There are several things you can do to improve accuracy for OCR.
- Scan at 300dpi, black & white for best results.
- Adjust the scan settings to remove background noise and improve the definition of characters.
- For Zone OCR, field recognition can often vary based on the surrounding white space and text in the zone. Try varying the size of the zone to achieve optimal results.
- For template matching, make sure all variations of the field format are included in the template list.
- For dictionary matching, add common variations and OCR mistakes to the “thesaurus” list.
- On the Zones & OCR tab (accessed from the Job Options) you can adjust the Max Errors setting to allow for more mistakes in the dictionary matching process.
- Use the Strip Spaces, Strip Characters, Replace Characters and Case Fixing options to standardize the field format prior to matching.
Please refer to the SimpleIndex Wiki for details on how to configure these options.

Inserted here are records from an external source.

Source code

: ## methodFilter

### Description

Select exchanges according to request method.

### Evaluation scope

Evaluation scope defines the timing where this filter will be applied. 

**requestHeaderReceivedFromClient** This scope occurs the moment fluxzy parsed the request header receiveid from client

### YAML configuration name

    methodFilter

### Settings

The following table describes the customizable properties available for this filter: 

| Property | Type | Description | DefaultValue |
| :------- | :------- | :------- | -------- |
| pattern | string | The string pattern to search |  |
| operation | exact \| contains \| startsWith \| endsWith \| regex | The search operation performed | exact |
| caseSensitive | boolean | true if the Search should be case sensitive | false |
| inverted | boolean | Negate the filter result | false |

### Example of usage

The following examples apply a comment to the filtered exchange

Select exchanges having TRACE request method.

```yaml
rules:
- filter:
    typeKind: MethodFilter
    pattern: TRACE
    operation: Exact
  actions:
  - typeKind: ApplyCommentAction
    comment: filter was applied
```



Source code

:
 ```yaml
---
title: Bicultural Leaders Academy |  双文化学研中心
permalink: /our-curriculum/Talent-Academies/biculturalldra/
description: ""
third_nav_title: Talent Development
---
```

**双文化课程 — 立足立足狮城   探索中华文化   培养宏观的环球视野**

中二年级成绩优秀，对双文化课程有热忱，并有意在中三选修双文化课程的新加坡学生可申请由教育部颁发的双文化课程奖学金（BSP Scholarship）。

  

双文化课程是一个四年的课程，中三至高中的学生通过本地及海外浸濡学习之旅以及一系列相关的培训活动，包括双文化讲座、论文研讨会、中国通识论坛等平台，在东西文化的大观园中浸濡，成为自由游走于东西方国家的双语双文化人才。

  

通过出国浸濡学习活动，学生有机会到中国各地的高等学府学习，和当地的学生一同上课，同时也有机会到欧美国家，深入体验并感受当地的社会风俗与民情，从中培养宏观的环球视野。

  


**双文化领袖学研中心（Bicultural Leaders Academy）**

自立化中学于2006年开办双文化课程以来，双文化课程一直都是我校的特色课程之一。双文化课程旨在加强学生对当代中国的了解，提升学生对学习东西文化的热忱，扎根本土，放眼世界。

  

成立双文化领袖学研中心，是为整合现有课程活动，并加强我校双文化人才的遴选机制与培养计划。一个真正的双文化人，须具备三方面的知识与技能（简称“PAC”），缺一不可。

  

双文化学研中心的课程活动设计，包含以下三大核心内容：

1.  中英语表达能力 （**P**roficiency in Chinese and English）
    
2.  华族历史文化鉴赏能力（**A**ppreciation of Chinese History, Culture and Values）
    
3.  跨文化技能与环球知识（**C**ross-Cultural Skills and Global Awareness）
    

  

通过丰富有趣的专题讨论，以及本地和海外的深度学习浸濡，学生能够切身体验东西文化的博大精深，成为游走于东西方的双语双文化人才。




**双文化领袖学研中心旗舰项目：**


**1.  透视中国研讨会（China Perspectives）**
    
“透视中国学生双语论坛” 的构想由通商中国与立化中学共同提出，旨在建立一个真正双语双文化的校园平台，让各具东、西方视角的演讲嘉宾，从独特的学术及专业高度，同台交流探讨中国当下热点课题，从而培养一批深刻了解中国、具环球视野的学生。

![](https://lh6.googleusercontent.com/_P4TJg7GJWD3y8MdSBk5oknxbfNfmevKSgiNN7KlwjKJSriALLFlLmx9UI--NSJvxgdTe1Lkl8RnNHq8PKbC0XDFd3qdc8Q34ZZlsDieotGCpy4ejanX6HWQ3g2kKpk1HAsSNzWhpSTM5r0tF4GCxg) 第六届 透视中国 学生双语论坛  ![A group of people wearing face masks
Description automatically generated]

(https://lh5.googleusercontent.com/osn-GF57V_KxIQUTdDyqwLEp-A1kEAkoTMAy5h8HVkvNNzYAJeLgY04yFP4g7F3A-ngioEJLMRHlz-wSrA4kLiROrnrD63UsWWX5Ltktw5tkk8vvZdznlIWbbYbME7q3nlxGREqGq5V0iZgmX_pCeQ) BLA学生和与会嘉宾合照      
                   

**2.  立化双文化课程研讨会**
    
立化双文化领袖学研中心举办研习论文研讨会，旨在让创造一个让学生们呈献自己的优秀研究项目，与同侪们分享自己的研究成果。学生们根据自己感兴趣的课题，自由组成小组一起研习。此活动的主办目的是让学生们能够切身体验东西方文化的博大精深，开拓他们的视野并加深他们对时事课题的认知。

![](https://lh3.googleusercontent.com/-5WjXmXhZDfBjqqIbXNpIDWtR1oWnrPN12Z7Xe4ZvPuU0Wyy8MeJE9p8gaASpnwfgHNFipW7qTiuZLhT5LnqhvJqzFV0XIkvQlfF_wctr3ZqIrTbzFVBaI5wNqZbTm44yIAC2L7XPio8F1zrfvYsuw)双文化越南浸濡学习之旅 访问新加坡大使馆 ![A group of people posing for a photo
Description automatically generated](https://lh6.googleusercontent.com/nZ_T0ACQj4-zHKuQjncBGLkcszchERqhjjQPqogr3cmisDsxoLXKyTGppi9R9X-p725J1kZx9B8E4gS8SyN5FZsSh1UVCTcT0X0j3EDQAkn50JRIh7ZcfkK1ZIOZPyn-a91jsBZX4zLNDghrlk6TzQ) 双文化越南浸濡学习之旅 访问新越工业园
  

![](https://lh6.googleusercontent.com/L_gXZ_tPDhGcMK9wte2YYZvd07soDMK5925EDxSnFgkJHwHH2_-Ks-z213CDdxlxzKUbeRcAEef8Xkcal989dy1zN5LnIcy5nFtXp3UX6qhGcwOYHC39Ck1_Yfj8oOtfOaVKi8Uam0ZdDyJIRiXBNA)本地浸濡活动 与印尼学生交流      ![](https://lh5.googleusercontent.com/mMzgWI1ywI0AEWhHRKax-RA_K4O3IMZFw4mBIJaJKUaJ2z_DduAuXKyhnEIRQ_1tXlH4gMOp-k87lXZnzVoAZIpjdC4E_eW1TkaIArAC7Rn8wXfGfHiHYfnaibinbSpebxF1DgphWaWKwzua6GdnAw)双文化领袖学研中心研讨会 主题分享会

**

- SimpleIndex.com – Zone OCR
- SimpleIndex.com – Dynamic OCR
- SimpleOCR.com – OCR Guide
- SimpleIndex Wiki – OCR
- SimpleIndex Wiki – OCR Options
- SimpleIndex Wiki – Zone OCR
- SimpleIndex Wiki – Full Page OCR
- SimpleIndex Wiki – Zones & OCR Settings
- SimpleIndex Wiki – OCR to Field
- SimpleIndex Wiki – OCR Text View
- SimpleIndex Wiki – Template & Dictionary Matching OCR
- SimpleIndex Wiki – OMR and OCR Document Separation
Yes. On the OCR step of the Job Settings Wizard you can select the text output format need in the “Full-page OCR file type” drop down. By default it is set to PDF, but can be changed to Text (txt), Word (docx), Rich Text (rtf), Open Office (odt), Excel (xlsx), PowerPoint (pptx), ePub Zip (epub), FictionBook (fb2), HTML (htm), XML (xml) or Alto XML (alto.xml).
If the output file type is set to PDF, OCR text will be embedded as hidden text in the PDF file.
Yes, it can. You can configure this setting in the Job Settings Wizard by going to the OCR step and checking “Enable full-page OCR”. There are many settings in the OCR step that you can used to customize the output and recognition of images.
SimpleIndex has two different OCR engines (Standard and Professional) that can be used to produced PDF Image + Text files or Searchable PDFs.